Nothing but a full, exact copy of the data is needed.
── Data records
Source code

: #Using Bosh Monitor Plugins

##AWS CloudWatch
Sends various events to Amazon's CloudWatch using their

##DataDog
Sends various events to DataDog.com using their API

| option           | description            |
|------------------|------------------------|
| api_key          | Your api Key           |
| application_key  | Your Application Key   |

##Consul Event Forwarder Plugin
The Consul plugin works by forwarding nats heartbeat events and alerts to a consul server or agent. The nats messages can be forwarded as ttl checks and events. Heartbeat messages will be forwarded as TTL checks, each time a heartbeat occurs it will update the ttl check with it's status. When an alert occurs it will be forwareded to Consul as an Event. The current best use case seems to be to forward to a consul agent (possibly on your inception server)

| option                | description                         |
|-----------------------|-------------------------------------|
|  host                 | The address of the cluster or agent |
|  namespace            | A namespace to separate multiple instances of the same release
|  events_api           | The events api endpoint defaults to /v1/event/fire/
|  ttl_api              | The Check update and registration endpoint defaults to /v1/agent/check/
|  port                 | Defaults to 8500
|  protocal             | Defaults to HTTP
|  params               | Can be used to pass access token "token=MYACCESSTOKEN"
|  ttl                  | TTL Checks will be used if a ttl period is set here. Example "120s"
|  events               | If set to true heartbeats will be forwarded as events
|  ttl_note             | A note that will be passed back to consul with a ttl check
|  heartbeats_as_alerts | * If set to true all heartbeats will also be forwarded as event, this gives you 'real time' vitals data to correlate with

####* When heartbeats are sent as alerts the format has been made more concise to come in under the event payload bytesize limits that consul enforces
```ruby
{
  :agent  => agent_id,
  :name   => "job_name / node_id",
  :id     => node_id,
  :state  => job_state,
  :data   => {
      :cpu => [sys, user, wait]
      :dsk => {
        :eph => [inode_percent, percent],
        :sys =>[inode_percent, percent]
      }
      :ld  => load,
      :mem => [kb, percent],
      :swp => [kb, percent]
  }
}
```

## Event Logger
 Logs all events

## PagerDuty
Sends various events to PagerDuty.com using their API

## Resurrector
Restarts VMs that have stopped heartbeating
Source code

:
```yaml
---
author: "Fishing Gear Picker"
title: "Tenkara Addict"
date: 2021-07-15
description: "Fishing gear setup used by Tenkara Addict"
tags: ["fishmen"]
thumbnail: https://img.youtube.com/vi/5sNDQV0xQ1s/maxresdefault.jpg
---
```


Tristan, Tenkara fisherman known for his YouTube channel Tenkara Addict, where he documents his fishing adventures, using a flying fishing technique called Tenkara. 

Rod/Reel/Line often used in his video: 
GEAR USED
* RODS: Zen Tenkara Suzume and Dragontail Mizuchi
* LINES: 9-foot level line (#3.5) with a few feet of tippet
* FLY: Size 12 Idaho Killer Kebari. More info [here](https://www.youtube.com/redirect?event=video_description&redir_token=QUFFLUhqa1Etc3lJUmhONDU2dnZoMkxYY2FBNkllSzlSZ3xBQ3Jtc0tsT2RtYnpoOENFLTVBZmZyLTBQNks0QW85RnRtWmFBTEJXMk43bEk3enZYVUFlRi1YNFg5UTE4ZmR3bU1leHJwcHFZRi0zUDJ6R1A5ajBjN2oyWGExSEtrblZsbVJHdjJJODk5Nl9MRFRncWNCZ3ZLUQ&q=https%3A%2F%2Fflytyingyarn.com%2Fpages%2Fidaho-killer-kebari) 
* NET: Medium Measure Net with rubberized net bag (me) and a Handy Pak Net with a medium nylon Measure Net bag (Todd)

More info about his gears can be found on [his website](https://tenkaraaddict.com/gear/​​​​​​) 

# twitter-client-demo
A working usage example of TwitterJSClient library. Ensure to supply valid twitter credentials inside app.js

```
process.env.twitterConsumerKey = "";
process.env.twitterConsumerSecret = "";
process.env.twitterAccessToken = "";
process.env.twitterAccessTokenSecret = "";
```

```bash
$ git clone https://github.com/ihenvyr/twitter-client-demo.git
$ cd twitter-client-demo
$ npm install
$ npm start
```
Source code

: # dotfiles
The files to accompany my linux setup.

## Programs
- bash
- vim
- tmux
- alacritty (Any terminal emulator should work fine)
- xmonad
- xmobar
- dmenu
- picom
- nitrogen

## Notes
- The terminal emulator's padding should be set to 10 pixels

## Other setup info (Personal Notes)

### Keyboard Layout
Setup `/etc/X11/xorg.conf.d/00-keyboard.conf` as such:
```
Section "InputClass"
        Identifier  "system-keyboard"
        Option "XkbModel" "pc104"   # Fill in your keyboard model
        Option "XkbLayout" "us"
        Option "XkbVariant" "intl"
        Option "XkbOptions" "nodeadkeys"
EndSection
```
────
* [Exercise answer]
Source code

: #Using Bosh Monitor Plugins

##AWS CloudWatch
Sends various events to Amazon's CloudWatch using their

##DataDog
Sends various events to DataDog.com using their API

| option           | description            |
|------------------|------------------------|
| api_key          | Your api Key           |
| application_key  | Your Application Key   |

##Consul Event Forwarder Plugin
The Consul plugin works by forwarding nats heartbeat events and alerts to a consul server or agent. The nats messages can be forwarded as ttl checks and events. Heartbeat messages will be forwarded as TTL checks, each time a heartbeat occurs it will update the ttl check with it's status. When an alert occurs it will be forwareded to Consul as an Event. The current best use case seems to be to forward to a consul agent (possibly on your inception server)

| option                | description                         |
|-----------------------|-------------------------------------|
|  host                 | The address of the cluster or agent |
|  namespace            | A namespace to separate multiple instances of the same release
|  events_api           | The events api endpoint defaults to /v1/event/fire/
|  ttl_api              | The Check update and registration endpoint defaults to /v1/agent/check/
|  port                 | Defaults to 8500
|  protocal             | Defaults to HTTP
|  params               | Can be used to pass access token "token=MYACCESSTOKEN"
|  ttl                  | TTL Checks will be used if a ttl period is set here. Example "120s"
|  events               | If set to true heartbeats will be forwarded as events
|  ttl_note             | A note that will be passed back to consul with a ttl check
|  heartbeats_as_alerts | * If set to true all heartbeats will also be forwarded as event, this gives you 'real time' vitals data to correlate with

####* When heartbeats are sent as alerts the format has been made more concise to come in under the event payload bytesize limits that consul enforces
```ruby
{
  :agent  => agent_id,
  :name   => "job_name / node_id",
  :id     => node_id,
  :state  => job_state,
  :data   => {
      :cpu => [sys, user, wait]
      :dsk => {
        :eph => [inode_percent, percent],
        :sys =>[inode_percent, percent]
      }
      :ld  => load,
      :mem => [kb, percent],
      :swp => [kb, percent]
  }
}
```

## Event Logger
 Logs all events

## PagerDuty
Sends various events to PagerDuty.com using their API

## Resurrector
Restarts VMs that have stopped heartbeating
Source code

:
```yaml
---
author: "Fishing Gear Picker"
title: "Tenkara Addict"
date: 2021-07-15
description: "Fishing gear setup used by Tenkara Addict"
tags: ["fishmen"]
thumbnail: https://img.youtube.com/vi/5sNDQV0xQ1s/maxresdefault.jpg
---
```


Tristan, Tenkara fisherman known for his YouTube channel Tenkara Addict, where he documents his fishing adventures, using a flying fishing technique called Tenkara. 

Rod/Reel/Line often used in his video: 
GEAR USED
* RODS: Zen Tenkara Suzume and Dragontail Mizuchi
* LINES: 9-foot level line (#3.5) with a few feet of tippet
* FLY: Size 12 Idaho Killer Kebari. More info [here](https://www.youtube.com/redirect?event=video_description&redir_token=QUFFLUhqa1Etc3lJUmhONDU2dnZoMkxYY2FBNkllSzlSZ3xBQ3Jtc0tsT2RtYnpoOENFLTVBZmZyLTBQNks0QW85RnRtWmFBTEJXMk43bEk3enZYVUFlRi1YNFg5UTE4ZmR3bU1leHJwcHFZRi0zUDJ6R1A5ajBjN2oyWGExSEtrblZsbVJHdjJJODk5Nl9MRFRncWNCZ3ZLUQ&q=https%3A%2F%2Fflytyingyarn.com%2Fpages%2Fidaho-killer-kebari) 
* NET: Medium Measure Net with rubberized net bag (me) and a Handy Pak Net with a medium nylon Measure Net bag (Todd)

More info about his gears can be found on [his website](https://tenkaraaddict.com/gear/​​​​​​) 

# twitter-client-demo
A working usage example of TwitterJSClient library. Ensure to supply valid twitter credentials inside app.js

```
process.env.twitterConsumerKey = "";
process.env.twitterConsumerSecret = "";
process.env.twitterAccessToken = "";
process.env.twitterAccessTokenSecret = "";
```

```bash
$ git clone https://github.com/ihenvyr/twitter-client-demo.git
$ cd twitter-client-demo
$ npm install
$ npm start
```
Source code

: # dotfiles
The files to accompany my linux setup.

## Programs
- bash
- vim
- tmux
- alacritty (Any terminal emulator should work fine)
- xmonad
- xmobar
- dmenu
- picom
- nitrogen

## Notes
- The terminal emulator's padding should be set to 10 pixels

## Other setup info (Personal Notes)

### Keyboard Layout
Setup `/etc/X11/xorg.conf.d/00-keyboard.conf` as such:
```
Section "InputClass"
        Identifier  "system-keyboard"
        Option "XkbModel" "pc104"   # Fill in your keyboard model
        Option "XkbLayout" "us"
        Option "XkbVariant" "intl"
        Option "XkbOptions" "nodeadkeys"
EndSection
```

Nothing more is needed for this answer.